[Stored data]
══════

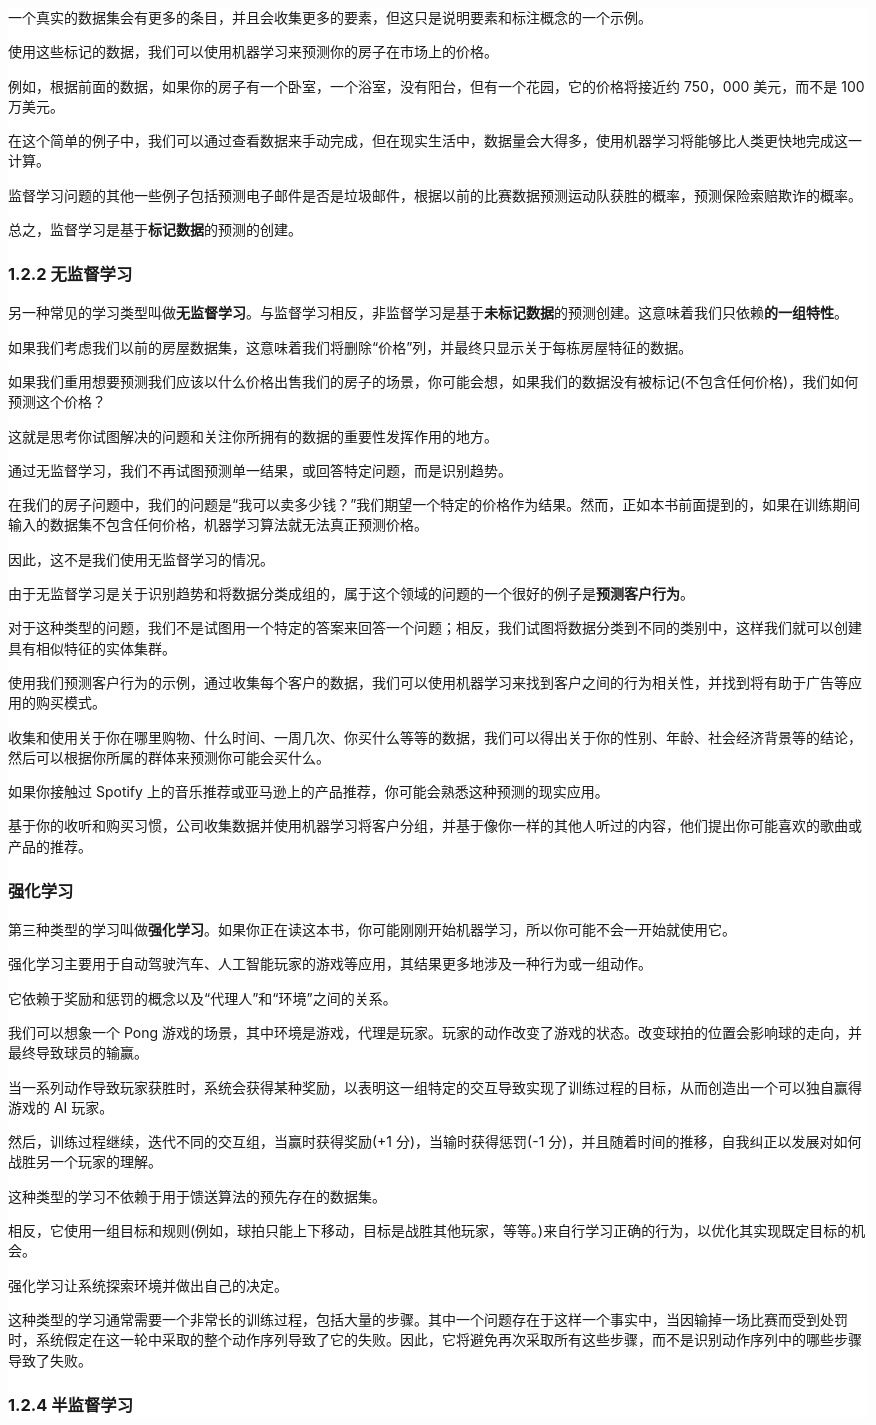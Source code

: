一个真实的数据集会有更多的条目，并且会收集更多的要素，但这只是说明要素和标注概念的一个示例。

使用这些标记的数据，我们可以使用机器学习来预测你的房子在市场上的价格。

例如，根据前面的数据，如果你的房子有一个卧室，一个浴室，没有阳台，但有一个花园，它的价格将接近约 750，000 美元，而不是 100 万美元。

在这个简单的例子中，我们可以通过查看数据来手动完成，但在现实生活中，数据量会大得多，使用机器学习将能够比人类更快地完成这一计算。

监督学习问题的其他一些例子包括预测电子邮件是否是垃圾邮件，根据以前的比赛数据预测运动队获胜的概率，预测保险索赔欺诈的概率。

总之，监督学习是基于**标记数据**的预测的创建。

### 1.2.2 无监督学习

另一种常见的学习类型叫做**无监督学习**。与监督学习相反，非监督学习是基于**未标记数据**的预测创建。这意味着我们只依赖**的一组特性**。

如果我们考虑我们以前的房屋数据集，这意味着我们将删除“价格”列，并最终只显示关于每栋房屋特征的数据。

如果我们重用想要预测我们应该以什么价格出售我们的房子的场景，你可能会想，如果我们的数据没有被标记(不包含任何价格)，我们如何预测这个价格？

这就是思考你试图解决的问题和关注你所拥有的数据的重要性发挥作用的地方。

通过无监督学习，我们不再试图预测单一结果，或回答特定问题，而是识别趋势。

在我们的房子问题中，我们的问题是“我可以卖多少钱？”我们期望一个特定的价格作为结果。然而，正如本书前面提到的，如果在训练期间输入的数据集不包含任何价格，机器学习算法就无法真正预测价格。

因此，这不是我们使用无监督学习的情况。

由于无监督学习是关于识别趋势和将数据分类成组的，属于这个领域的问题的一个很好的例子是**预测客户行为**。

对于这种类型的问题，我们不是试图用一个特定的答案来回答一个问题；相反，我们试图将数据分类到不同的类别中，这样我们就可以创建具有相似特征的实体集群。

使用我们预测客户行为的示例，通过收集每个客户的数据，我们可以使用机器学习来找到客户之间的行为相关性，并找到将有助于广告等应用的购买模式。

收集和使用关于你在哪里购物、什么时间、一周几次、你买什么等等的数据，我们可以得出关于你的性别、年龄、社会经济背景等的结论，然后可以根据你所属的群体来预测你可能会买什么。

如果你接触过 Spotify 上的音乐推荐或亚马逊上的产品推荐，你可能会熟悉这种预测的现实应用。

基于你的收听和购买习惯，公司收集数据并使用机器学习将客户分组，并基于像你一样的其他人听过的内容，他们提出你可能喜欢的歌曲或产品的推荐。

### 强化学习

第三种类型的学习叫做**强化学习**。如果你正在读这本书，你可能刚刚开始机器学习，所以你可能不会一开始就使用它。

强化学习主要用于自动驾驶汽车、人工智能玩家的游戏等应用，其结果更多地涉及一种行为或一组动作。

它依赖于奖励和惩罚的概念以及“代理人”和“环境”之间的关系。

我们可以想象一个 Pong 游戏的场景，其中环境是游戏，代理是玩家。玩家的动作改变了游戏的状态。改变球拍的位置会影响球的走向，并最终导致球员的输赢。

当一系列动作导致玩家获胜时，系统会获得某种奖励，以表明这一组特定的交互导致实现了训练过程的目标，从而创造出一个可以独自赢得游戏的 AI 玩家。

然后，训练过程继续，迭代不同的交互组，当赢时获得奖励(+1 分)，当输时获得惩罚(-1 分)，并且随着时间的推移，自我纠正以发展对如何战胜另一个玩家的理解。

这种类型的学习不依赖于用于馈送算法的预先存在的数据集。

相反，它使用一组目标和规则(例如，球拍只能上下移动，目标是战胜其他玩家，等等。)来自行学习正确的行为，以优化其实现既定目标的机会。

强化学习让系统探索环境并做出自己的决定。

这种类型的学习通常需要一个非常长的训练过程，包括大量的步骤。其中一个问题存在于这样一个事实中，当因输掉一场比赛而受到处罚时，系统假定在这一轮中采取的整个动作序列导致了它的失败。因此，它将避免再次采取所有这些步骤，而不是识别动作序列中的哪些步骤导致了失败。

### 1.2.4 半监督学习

══════

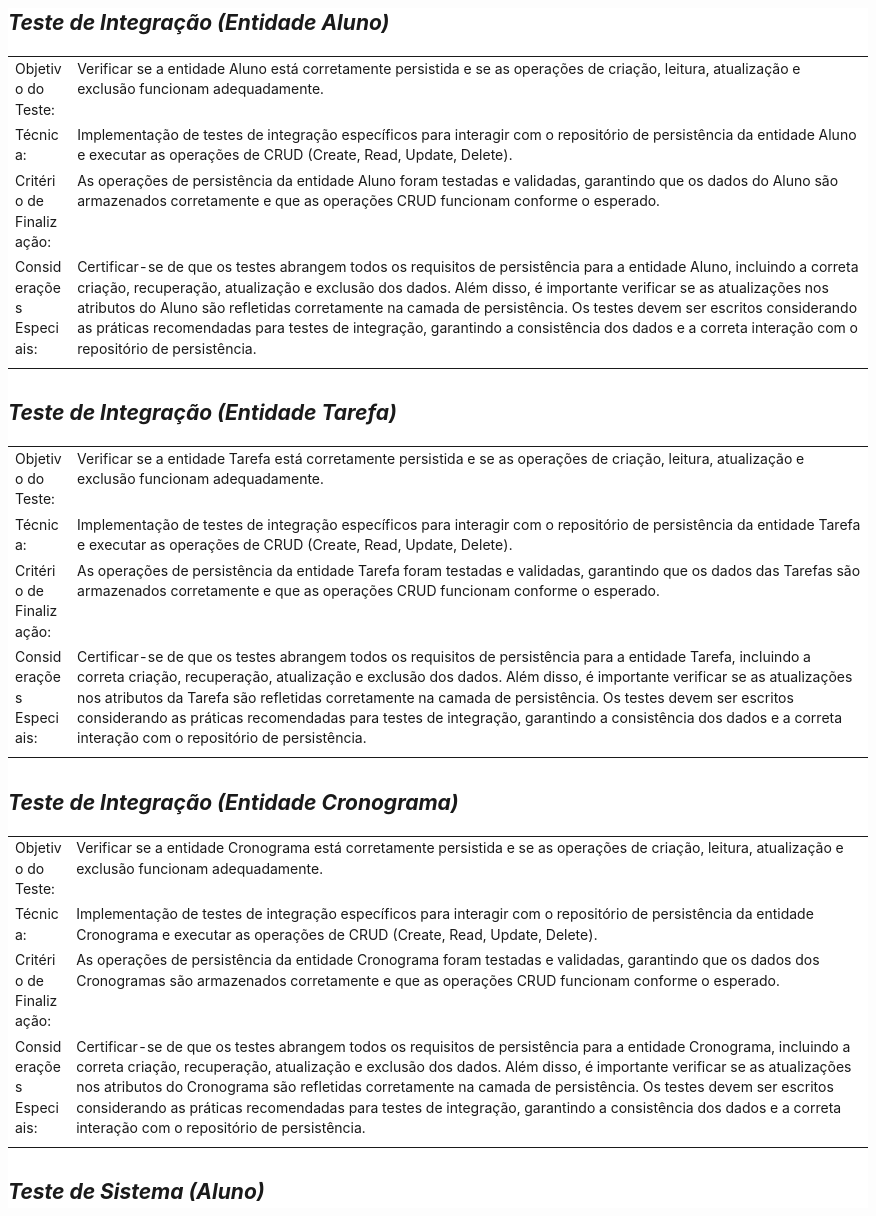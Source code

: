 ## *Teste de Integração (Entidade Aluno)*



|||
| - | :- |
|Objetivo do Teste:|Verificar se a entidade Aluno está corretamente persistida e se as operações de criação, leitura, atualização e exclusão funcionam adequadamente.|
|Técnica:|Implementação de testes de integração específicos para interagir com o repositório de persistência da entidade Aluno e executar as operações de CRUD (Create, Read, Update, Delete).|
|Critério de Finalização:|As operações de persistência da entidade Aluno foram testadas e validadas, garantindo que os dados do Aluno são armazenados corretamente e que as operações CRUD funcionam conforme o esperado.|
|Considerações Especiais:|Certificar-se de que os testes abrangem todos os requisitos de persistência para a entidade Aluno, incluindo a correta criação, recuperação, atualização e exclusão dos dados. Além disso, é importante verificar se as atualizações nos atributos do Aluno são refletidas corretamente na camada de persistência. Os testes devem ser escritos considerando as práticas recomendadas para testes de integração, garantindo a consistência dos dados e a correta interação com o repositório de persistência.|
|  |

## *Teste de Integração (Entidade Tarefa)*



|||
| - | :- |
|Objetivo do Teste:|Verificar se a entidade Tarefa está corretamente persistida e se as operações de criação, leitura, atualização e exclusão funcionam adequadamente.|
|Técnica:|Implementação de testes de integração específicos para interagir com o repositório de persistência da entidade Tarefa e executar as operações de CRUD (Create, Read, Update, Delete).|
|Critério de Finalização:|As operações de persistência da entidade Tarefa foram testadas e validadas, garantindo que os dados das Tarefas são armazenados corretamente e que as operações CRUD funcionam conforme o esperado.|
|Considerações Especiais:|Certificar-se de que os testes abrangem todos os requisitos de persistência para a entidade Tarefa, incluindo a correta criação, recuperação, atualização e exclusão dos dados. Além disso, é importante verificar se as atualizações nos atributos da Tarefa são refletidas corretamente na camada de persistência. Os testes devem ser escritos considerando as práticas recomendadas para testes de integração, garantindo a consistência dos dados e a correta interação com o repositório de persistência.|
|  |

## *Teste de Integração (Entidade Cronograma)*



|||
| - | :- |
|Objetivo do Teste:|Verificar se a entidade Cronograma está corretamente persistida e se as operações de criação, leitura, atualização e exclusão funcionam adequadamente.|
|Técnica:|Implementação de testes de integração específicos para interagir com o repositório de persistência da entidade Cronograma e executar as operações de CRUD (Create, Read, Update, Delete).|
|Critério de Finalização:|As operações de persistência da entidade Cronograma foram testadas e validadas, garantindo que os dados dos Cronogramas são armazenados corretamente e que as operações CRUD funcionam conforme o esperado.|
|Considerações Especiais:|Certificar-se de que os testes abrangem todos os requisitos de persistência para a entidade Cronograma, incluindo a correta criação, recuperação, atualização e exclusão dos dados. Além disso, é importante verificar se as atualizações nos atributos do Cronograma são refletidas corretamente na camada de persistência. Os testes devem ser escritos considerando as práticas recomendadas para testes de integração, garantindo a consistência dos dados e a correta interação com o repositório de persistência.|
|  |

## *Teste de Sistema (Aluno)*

══════

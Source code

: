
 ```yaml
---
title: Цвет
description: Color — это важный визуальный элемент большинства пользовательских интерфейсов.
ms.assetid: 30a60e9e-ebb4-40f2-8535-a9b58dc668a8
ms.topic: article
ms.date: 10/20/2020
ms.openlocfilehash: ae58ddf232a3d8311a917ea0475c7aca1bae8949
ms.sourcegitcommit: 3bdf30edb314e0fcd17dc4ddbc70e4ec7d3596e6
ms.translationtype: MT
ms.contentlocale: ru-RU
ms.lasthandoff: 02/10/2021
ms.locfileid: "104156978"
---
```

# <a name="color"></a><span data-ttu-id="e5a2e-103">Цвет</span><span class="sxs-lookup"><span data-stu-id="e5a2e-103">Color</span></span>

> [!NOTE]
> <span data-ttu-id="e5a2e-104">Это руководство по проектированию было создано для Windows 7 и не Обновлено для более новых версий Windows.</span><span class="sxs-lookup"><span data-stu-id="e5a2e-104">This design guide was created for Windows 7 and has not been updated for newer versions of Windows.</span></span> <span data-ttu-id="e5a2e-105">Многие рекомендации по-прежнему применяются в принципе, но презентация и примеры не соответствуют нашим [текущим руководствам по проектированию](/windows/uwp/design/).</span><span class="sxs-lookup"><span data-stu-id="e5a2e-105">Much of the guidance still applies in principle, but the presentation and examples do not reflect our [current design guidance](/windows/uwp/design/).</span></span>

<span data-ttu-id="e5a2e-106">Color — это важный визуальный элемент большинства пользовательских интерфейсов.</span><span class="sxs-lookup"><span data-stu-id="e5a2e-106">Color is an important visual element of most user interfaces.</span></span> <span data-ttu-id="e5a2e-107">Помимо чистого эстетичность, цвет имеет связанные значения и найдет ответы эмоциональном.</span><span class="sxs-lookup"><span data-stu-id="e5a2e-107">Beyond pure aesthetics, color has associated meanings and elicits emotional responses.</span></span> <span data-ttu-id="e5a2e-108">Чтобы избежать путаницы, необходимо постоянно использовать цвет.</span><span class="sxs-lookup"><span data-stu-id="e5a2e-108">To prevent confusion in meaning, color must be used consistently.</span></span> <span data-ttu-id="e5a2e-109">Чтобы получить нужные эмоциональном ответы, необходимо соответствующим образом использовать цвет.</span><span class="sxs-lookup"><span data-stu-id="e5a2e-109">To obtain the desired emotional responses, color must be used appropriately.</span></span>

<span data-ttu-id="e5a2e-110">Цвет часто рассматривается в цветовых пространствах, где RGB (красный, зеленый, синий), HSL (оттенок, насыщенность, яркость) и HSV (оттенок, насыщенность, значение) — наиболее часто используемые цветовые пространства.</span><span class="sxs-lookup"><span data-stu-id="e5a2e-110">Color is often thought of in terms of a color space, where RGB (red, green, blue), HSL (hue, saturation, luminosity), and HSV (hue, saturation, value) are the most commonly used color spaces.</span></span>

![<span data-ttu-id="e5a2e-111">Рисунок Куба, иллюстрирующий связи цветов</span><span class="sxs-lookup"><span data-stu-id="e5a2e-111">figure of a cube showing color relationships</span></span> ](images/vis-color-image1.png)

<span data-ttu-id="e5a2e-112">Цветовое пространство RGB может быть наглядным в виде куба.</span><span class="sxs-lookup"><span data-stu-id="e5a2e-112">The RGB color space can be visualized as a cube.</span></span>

══════

In the entries above, find each line containing the string "validadas" and copy it.

● Completed task
|Critério de Finalização:|As operações de persistência da entidade Aluno foram testadas e validadas, garantindo que os dados do Aluno são armazenados corretamente e que as operações CRUD funcionam conforme o esperado.|
|Critério de Finalização:|As operações de persistência da entidade Tarefa foram testadas e validadas, garantindo que os dados das Tarefas são armazenados corretamente e que as operações CRUD funcionam conforme o esperado.|
|Critério de Finalização:|As operações de persistência da entidade Cronograma foram testadas e validadas, garantindo que os dados dos Cronogramas são armazenados corretamente e que as operações CRUD funcionam conforme o esperado.|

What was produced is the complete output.